Normalizing the Gaussian Integral: The Multivariate Case

The goal here is to compute the integral $$ Z = \int_{-\infty}^{\infty}e^{-\frac{1}{2}(\vec{x} - \vec{\mu})^T\Sigma^{-1}(\vec{x} - \vec{\mu})}d\vec{x} $$ where \(\vec{\mu}=\left(E\left[X_1\right],\,E\left[X_2\right],\,\dots\,,\,E\left[X_d\right]\right)\) is the vector of means and \(\Sigma\) is the covariance matrix $$ \begin{bmatrix} \text{Var}[X_1] & \text{Cov}[X_1, X_2] & \dots & \text{Cov}[X_1, X_d] \\ \text{Cov}[X_2, X_1] & \text{Var}[X_2] & \dots & \text{Cov}[X_2, X_d] \\ \vdots & \vdots & \ddots & \vdots \\ \text{Cov}[X_d, X_1] & \dots & \dots & \text{Var}[X_d] \end{bmatrix} $$

Since the covariance matrix is a real symmetric matrix, we have its eigendecomposition $$ \Sigma = Q\Lambda Q^T $$ where \(\Lambda\) is a diagonal matrix with real-valued eigenvalues \(\lambda_k\) of \(\Sigma\) and \(Q\) is a matrix whose column vectors are the eigenvectors of \(\Sigma\).

Since \(\Sigma\) is positive-definite, we also have the inequality $$ \lambda_k > 0 $$ for all eigenvalues \(\lambda_k\).

We will make use of this outer product expansion of \(\Sigma\): $$ \Sigma = \sum_{i=1}^n\lambda_i q_i q_i^T, $$ where \(q_i\) is the \(i\)-th column vector of \(Q\). This expansion follows directly from the orthogonality of the columns of \(Q\): \(q_i^T q_j = 1\) only if \(i = j\), otherwise \(q_i^T q_j = 0\).
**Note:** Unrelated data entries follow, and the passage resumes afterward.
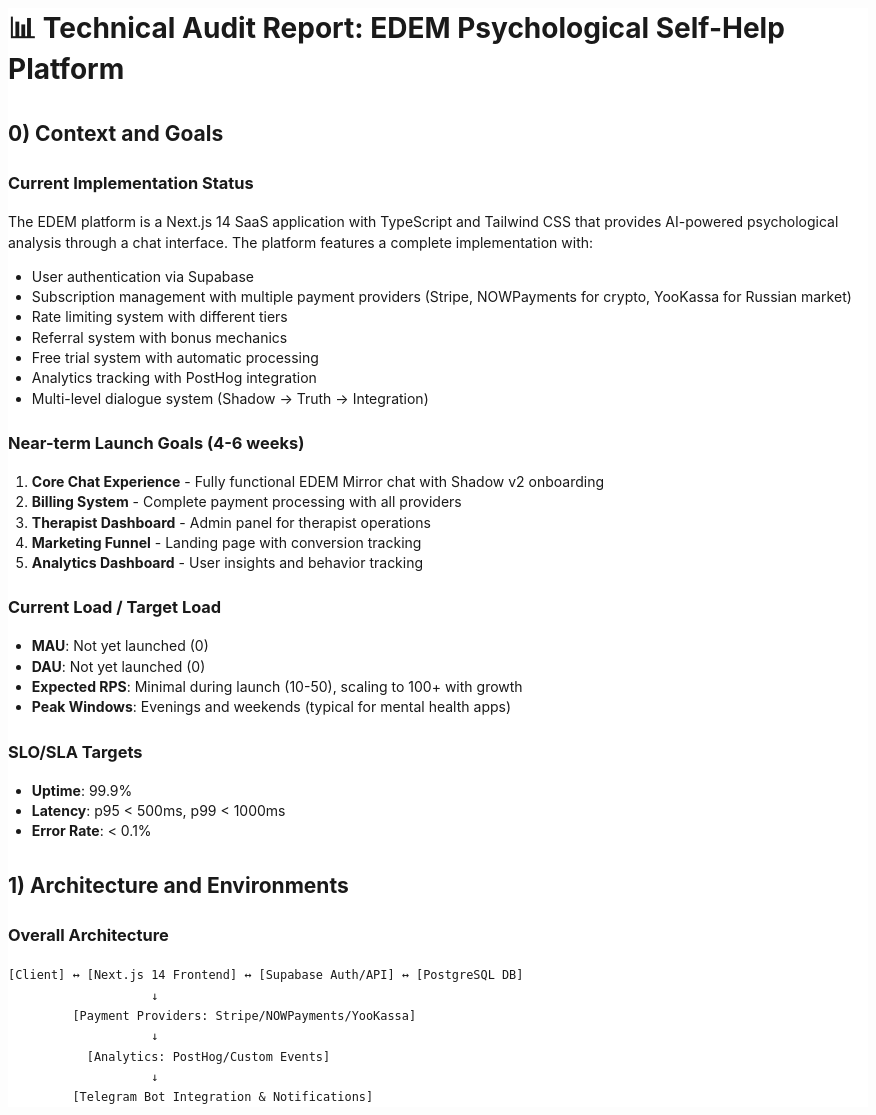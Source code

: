 # 📊 Technical Audit Report: EDEM Psychological Self-Help Platform

## 0) Context and Goals

### Current Implementation Status

The EDEM platform is a Next.js 14 SaaS application with TypeScript and Tailwind CSS that provides AI-powered psychological analysis through a chat interface. The platform features a complete implementation with:

- User authentication via Supabase
- Subscription management with multiple payment providers (Stripe, NOWPayments for crypto, YooKassa for Russian market)
- Rate limiting system with different tiers
- Referral system with bonus mechanics
- Free trial system with automatic processing
- Analytics tracking with PostHog integration
- Multi-level dialogue system (Shadow → Truth → Integration)

### Near-term Launch Goals (4-6 weeks)

1. **Core Chat Experience** - Fully functional EDEM Mirror chat with Shadow v2 onboarding
2. **Billing System** - Complete payment processing with all providers
3. **Therapist Dashboard** - Admin panel for therapist operations
4. **Marketing Funnel** - Landing page with conversion tracking
5. **Analytics Dashboard** - User insights and behavior tracking

### Current Load / Target Load

- **MAU**: Not yet launched (0)
- **DAU**: Not yet launched (0)
- **Expected RPS**: Minimal during launch (10-50), scaling to 100+ with growth
- **Peak Windows**: Evenings and weekends (typical for mental health apps)

### SLO/SLA Targets

- **Uptime**: 99.9%
- **Latency**: p95 < 500ms, p99 < 1000ms
- **Error Rate**: < 0.1%

## 1) Architecture and Environments

### Overall Architecture

```
[Client] ↔ [Next.js 14 Frontend] ↔ [Supabase Auth/API] ↔ [PostgreSQL DB]
                    ↓
         [Payment Providers: Stripe/NOWPayments/YooKassa]
                    ↓
           [Analytics: PostHog/Custom Events]
                    ↓
         [Telegram Bot Integration & Notifications]
```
This means that $$ Q^TQ = I $$ so \(Q^{-1} = Q^T\).

We now have a very nice formula for the inverse: $$ \begin{equation} \begin{aligned} \Sigma^{-1} &= (Q\Lambda Q^T)^{-1} \\ &= (Q^T)^{-1}\Lambda^{-1}Q^{-1} \\ &= Q\Lambda^{-1}Q^T, \end{aligned} \end{equation} $$ where $$ \Lambda^{-1} = \begin{bmatrix} \lambda_1^{-1} & 0 & \dots & 0 \\ 0 & \lambda_2^{-1} & \dots & 0 \\ \vdots & \vdots & \ddots & \vdots \\ 0 & \dots & \dots & \lambda_n^{-1} \end{bmatrix} $$

This immediately gives us the inverse expansion $$ \Sigma^{-1} = \sum_{i=1}^n\lambda_i^{-1} q_i q_i^T. $$

Let's return to the exponent in the integrand, $$ \begin{equation} \begin{aligned} (x - \mu)^T\Sigma^{-1}(x - \mu) &= (x-\mu)^T\left[\sum_{i=1}^n\lambda_i^{-1}q_iq_i^T\right](x-\mu)\\ &= \sum_{i=1}^n(x-\mu)^T\lambda_i^{-1}q_iq_i^T(x-\mu)\\ &= \sum_{i=1}^n\frac{y_i^2}{2\lambda_i} \end{aligned} \end{equation} $$ where \(y = Q^T(x-\mu)\).

The coordinate transformation \(y=Q^T(x-\mu)\) has inverse \(x=\mu + Qy\). The determinant of the Jacobian of this transformation is \(\det Q^T = \det Q = 1\).

Now we can see this integral as an n-fold computation of single-variable Gaussian integrals: $$ \begin{equation} \begin{aligned} Z &= \int_{-\infty}^{\infty}e^{-\frac{1}{2}(x - \mu)^T\Sigma^{-1}(x - \mu)}dx \\ &= \int_{-\infty}^{\infty}\dots\int_{-\infty}^{\infty}\exp({-\sum_{i=1}^n \frac{1}{2\lambda_i}y_i^2})dy_1\dots dy_n \\ &= \prod_{i=1}^n\int_{-\infty}^{\infty}\exp({-\frac{1}{2\lambda_i}y_i^2})dy_i \\ &= \sqrt{\prod_{i=1}^n2\pi\lambda_i} = \left[(2\pi)^n\det\Sigma\right]^{1/2} \end{aligned} \end{equation} $$

All of this to say, $$ \frac{1}{ \sqrt{(2\pi)^n\det\Sigma}} \int_{-\infty}^{\infty}e^{-\frac{1}{2}(x - \mu)^T\Sigma^{-1}(x - \mu)}dx = 1 $$

$$\square$$